- [WHAT YOU NEED TO DO] Copy out all the lines of the data that hold the word "otok".

- [EXTRACTED DATA]
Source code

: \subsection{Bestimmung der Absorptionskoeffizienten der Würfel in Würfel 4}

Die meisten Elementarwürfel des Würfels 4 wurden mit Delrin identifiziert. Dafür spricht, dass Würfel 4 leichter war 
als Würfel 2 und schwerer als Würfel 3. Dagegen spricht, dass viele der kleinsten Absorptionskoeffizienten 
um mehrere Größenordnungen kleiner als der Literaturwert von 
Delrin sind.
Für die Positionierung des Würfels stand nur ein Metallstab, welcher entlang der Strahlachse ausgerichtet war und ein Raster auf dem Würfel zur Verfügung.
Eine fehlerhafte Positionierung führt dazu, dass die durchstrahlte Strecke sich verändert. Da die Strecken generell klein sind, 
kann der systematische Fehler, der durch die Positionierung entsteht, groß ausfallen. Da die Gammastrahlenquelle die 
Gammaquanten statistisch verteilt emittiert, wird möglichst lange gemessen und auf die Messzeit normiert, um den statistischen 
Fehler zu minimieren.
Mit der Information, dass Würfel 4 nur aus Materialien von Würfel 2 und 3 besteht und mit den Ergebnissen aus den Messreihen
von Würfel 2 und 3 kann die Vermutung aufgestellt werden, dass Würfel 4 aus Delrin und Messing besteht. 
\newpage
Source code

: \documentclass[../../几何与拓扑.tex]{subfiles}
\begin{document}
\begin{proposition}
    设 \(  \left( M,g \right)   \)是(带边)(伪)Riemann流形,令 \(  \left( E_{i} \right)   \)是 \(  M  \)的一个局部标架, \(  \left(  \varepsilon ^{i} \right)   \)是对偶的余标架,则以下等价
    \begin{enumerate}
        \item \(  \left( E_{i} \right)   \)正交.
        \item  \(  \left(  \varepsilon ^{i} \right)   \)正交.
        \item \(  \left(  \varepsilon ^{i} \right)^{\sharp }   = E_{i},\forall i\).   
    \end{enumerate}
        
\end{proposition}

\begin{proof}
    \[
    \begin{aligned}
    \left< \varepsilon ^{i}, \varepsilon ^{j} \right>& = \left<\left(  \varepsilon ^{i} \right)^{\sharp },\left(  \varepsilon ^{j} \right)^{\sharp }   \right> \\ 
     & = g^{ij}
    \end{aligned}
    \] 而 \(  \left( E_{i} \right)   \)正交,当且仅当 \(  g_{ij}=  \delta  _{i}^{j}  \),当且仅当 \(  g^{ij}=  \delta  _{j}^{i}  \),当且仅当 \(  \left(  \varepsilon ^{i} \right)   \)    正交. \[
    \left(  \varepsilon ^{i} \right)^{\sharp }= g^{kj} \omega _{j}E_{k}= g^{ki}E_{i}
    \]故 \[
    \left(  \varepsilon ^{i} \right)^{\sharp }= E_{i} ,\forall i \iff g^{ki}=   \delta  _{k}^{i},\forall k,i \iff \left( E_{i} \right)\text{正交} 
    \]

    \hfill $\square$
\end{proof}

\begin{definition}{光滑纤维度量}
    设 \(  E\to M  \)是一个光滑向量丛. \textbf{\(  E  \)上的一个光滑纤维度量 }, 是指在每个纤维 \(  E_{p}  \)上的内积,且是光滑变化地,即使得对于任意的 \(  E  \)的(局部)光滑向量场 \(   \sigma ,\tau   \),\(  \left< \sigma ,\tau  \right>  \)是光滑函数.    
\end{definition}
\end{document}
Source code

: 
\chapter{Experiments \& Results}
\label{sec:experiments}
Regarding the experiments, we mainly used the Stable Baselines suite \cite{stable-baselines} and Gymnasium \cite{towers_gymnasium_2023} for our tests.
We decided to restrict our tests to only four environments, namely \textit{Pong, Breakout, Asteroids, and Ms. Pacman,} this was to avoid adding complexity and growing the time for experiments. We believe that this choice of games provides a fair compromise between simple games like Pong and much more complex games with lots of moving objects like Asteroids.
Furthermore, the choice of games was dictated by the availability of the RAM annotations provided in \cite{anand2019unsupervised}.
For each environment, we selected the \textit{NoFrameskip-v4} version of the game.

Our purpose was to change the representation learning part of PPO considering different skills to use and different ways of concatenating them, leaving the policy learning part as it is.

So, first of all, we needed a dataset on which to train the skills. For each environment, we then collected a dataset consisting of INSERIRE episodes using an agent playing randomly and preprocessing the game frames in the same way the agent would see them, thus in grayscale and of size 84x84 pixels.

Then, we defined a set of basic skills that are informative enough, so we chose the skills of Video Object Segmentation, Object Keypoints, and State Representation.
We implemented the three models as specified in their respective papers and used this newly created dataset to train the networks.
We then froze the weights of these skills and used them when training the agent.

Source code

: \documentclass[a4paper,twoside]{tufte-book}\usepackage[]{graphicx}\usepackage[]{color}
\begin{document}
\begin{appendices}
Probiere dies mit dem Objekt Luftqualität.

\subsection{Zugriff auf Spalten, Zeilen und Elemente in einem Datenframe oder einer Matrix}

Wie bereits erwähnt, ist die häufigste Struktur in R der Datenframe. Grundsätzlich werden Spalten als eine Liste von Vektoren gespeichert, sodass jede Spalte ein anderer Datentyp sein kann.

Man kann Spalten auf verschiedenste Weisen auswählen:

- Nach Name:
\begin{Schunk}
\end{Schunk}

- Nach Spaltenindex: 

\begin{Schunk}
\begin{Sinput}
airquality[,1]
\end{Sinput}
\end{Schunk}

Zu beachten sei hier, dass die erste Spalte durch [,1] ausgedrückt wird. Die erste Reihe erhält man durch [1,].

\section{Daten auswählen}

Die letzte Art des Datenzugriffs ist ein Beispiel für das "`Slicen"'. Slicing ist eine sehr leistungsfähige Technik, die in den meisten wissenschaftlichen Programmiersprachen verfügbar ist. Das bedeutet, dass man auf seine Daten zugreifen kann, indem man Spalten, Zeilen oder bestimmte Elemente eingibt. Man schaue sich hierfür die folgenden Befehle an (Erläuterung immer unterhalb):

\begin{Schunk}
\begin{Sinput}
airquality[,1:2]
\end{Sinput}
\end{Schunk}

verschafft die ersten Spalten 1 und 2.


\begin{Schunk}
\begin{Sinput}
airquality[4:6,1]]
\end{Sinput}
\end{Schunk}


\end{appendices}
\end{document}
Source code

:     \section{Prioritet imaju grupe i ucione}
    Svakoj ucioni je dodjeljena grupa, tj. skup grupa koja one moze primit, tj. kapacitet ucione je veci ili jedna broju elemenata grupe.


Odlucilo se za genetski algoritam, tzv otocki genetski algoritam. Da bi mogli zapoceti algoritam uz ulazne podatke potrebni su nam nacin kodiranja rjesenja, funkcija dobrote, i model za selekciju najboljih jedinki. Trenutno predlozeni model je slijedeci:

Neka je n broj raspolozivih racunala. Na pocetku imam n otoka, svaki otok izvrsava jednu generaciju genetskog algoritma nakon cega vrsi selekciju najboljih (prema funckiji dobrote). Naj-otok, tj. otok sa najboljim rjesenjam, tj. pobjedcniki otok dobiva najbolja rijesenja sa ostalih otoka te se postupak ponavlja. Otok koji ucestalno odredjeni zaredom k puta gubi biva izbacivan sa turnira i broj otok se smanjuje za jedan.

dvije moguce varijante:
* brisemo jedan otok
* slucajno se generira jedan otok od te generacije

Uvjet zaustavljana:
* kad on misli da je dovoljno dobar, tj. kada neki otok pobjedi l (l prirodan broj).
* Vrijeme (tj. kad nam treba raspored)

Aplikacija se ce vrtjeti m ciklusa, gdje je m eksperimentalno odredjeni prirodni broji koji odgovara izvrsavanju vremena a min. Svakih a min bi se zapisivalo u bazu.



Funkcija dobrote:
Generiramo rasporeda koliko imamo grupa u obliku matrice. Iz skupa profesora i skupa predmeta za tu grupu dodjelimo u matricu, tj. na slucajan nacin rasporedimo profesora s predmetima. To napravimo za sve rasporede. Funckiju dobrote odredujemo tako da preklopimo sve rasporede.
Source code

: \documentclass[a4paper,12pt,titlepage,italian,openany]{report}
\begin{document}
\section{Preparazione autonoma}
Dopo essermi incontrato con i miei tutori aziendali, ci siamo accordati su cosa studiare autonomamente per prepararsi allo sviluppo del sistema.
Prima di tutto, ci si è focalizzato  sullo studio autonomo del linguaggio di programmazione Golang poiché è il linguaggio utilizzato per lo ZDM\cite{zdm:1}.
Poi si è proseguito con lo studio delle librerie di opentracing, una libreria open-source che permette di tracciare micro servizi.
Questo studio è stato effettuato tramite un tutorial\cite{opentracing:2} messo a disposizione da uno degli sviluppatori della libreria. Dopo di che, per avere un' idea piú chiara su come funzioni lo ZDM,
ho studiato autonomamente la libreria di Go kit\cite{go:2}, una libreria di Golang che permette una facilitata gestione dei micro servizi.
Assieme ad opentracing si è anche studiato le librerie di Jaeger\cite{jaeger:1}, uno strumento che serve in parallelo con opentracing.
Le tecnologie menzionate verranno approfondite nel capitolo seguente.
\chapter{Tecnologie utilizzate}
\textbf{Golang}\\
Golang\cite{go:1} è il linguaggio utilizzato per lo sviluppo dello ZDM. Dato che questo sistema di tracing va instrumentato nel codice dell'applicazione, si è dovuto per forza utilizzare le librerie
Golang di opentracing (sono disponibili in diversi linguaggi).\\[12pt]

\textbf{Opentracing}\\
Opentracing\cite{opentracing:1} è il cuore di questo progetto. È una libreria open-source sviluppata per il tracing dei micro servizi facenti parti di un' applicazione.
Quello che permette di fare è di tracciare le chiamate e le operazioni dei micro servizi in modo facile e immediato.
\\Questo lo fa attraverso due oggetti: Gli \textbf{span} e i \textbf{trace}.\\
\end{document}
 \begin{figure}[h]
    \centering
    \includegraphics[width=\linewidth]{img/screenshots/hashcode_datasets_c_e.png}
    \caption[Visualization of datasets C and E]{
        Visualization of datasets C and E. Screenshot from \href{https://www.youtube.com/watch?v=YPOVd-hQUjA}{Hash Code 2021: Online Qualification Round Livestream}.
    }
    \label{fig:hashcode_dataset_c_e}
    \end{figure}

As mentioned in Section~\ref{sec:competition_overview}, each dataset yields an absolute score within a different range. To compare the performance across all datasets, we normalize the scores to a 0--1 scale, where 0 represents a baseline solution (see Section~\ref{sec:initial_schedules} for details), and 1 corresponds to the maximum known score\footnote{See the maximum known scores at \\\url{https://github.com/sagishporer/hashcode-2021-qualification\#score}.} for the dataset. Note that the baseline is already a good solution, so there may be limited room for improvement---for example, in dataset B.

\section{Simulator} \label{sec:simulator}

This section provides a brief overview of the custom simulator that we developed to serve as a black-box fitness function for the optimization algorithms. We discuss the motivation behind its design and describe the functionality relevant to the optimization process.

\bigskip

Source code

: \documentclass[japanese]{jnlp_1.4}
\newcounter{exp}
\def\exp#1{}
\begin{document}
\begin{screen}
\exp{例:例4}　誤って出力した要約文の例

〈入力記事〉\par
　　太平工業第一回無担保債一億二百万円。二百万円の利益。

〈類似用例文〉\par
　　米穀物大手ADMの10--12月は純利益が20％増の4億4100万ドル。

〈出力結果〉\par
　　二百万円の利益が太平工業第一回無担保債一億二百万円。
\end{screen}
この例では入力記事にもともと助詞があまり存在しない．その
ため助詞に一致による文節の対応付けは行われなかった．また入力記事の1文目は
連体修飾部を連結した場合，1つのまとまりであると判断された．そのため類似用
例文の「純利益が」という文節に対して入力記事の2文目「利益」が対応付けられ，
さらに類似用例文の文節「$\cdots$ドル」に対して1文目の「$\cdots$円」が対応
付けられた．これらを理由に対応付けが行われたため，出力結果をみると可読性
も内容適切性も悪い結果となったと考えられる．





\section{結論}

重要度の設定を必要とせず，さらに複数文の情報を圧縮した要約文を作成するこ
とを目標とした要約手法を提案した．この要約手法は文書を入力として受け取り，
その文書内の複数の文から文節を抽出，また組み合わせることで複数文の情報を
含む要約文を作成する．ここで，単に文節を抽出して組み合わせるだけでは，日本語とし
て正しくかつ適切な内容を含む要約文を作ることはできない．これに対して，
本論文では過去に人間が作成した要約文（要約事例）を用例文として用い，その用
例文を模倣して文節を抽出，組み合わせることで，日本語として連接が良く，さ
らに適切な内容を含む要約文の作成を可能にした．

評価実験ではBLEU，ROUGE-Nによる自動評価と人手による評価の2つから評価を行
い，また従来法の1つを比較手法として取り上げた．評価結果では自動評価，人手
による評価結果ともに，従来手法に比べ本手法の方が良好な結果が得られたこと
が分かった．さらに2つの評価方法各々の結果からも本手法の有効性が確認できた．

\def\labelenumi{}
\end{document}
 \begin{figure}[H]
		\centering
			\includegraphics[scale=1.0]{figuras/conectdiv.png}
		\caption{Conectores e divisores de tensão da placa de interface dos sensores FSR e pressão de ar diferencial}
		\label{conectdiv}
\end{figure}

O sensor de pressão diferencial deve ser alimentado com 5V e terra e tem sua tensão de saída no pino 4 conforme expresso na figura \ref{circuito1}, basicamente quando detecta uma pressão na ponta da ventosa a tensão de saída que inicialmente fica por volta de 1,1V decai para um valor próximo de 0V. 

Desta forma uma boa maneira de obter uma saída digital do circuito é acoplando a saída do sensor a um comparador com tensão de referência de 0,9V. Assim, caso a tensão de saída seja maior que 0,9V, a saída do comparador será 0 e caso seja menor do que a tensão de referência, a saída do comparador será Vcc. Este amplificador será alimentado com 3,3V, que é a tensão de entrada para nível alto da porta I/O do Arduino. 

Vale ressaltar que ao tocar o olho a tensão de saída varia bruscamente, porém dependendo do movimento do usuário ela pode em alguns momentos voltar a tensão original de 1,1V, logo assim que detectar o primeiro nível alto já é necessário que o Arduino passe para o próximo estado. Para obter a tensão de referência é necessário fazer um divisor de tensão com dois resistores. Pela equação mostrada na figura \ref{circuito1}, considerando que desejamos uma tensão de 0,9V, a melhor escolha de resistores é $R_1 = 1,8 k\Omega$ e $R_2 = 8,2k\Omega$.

- [ANSWER TO THE EXERCISE]
Neka je n broj raspolozivih racunala. Na pocetku imam n otoka, svaki otok izvrsava jednu generaciju genetskog algoritma nakon cega vrsi selekciju najboljih (prema funckiji dobrote). Naj-otok, tj. otok sa najboljim rjesenjam, tj. pobjedcniki otok dobiva najbolja rijesenja sa ostalih otoka te se postupak ponavlja. Otok koji ucestalno odredjeni zaredom k puta gubi biva izbacivan sa turnira i broj otok se smanjuje za jedan.
* brisemo jedan otok
* slucajno se generira jedan otok od te generacije
* kad on misli da je dovoljno dobar, tj. kada neki otok pobjedi l (l prirodan broj).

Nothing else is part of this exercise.